TASK INSTRUCTIONS |
Return each line of the records holding the string "blob".

Top of INPUT

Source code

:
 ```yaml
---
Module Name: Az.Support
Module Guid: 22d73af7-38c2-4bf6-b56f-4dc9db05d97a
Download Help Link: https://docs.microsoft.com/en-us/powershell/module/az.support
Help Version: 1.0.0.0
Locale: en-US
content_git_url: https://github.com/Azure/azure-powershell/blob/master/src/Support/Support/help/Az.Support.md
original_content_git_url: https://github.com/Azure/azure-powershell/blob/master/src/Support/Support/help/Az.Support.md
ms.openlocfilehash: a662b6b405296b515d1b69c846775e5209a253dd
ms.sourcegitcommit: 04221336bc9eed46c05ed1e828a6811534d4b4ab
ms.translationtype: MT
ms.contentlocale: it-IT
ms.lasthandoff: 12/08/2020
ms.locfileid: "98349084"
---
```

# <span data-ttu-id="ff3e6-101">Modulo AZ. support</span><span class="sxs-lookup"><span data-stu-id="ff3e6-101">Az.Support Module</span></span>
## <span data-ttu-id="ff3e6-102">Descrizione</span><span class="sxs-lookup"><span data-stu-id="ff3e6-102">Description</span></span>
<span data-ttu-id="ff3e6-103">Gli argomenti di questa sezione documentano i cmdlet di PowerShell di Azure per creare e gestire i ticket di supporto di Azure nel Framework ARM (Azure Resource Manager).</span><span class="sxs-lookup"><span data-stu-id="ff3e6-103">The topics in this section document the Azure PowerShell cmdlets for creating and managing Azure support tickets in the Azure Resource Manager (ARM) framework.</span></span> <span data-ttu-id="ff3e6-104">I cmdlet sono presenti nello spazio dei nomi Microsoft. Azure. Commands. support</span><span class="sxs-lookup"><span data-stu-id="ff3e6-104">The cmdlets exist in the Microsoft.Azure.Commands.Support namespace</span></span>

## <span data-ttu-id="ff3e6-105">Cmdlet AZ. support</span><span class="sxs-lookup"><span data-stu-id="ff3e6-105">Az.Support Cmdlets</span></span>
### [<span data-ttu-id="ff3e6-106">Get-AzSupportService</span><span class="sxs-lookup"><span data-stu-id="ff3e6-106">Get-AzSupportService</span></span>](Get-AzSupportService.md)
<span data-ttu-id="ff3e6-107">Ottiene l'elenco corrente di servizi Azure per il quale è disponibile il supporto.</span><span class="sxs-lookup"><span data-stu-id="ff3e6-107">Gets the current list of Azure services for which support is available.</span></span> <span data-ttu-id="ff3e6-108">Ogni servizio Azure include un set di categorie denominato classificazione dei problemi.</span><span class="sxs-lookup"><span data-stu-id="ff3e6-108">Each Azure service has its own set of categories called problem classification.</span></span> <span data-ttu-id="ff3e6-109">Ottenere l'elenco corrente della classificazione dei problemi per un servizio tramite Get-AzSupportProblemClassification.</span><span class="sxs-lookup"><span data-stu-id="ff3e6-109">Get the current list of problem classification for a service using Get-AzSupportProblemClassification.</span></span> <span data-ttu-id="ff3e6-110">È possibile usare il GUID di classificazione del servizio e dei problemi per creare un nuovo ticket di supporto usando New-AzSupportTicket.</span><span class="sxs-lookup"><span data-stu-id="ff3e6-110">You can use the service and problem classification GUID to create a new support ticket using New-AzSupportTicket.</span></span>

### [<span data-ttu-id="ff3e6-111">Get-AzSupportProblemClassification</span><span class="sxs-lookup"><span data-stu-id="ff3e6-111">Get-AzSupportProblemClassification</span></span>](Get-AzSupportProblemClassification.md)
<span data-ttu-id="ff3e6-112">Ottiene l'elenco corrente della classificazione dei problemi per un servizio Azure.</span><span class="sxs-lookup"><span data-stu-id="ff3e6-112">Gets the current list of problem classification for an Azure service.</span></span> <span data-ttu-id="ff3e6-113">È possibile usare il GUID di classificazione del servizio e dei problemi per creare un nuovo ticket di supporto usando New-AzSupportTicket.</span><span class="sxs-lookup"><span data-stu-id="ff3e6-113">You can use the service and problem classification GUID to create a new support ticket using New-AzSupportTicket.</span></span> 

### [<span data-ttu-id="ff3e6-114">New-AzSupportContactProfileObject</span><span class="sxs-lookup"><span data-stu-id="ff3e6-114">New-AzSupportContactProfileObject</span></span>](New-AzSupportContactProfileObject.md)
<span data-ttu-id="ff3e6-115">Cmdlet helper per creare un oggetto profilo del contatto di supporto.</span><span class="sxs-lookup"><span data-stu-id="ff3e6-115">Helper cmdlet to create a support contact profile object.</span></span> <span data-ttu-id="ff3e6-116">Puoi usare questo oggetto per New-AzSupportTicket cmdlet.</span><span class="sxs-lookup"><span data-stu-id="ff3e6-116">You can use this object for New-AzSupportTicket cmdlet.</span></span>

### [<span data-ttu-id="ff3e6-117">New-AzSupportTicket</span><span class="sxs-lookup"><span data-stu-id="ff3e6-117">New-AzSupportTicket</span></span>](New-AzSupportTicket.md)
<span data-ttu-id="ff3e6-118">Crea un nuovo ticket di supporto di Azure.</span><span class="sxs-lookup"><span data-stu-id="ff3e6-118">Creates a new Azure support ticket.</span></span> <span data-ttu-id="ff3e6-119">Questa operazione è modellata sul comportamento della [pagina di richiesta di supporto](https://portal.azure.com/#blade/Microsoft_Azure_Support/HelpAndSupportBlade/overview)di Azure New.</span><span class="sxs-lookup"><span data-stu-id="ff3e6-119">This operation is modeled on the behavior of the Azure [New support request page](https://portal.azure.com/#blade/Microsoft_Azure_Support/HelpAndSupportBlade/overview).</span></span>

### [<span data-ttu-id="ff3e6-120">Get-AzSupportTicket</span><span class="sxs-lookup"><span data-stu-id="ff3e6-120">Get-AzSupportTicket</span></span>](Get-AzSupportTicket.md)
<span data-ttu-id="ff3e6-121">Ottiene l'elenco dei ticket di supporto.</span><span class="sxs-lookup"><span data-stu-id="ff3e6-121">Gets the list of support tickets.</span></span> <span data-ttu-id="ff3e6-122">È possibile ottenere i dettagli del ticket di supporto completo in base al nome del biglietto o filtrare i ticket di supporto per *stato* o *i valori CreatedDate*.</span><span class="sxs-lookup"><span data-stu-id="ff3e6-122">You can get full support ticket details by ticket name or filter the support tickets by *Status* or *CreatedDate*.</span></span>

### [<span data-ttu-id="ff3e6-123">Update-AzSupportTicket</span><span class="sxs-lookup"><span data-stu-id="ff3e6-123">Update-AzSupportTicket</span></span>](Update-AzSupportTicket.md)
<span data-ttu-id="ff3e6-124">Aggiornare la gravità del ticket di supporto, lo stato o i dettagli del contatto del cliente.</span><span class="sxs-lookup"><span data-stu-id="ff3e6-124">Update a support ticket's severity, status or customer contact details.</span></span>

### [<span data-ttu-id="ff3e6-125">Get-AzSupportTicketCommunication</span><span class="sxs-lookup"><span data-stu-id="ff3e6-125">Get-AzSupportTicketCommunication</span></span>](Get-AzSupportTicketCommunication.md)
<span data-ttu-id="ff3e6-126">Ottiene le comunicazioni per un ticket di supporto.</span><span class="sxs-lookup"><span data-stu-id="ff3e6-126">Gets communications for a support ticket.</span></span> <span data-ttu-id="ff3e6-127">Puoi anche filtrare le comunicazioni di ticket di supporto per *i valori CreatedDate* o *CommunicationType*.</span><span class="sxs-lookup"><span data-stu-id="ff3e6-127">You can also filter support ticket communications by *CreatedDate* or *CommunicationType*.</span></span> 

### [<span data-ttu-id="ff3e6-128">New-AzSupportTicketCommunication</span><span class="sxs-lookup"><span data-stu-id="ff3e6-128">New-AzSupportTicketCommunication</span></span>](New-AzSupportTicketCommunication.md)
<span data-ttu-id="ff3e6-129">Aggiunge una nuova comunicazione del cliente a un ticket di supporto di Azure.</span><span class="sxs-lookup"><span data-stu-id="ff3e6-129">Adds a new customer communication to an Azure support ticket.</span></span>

Bottom of INPUT

ANSWER SECTION |
content_git_url: https://github.com/Azure/azure-powershell/blob/master/src/Support/Support/help/Az.Support.md
original_content_git_url: https://github.com/Azure/azure-powershell/blob/master/src/Support/Support/help/Az.Support.md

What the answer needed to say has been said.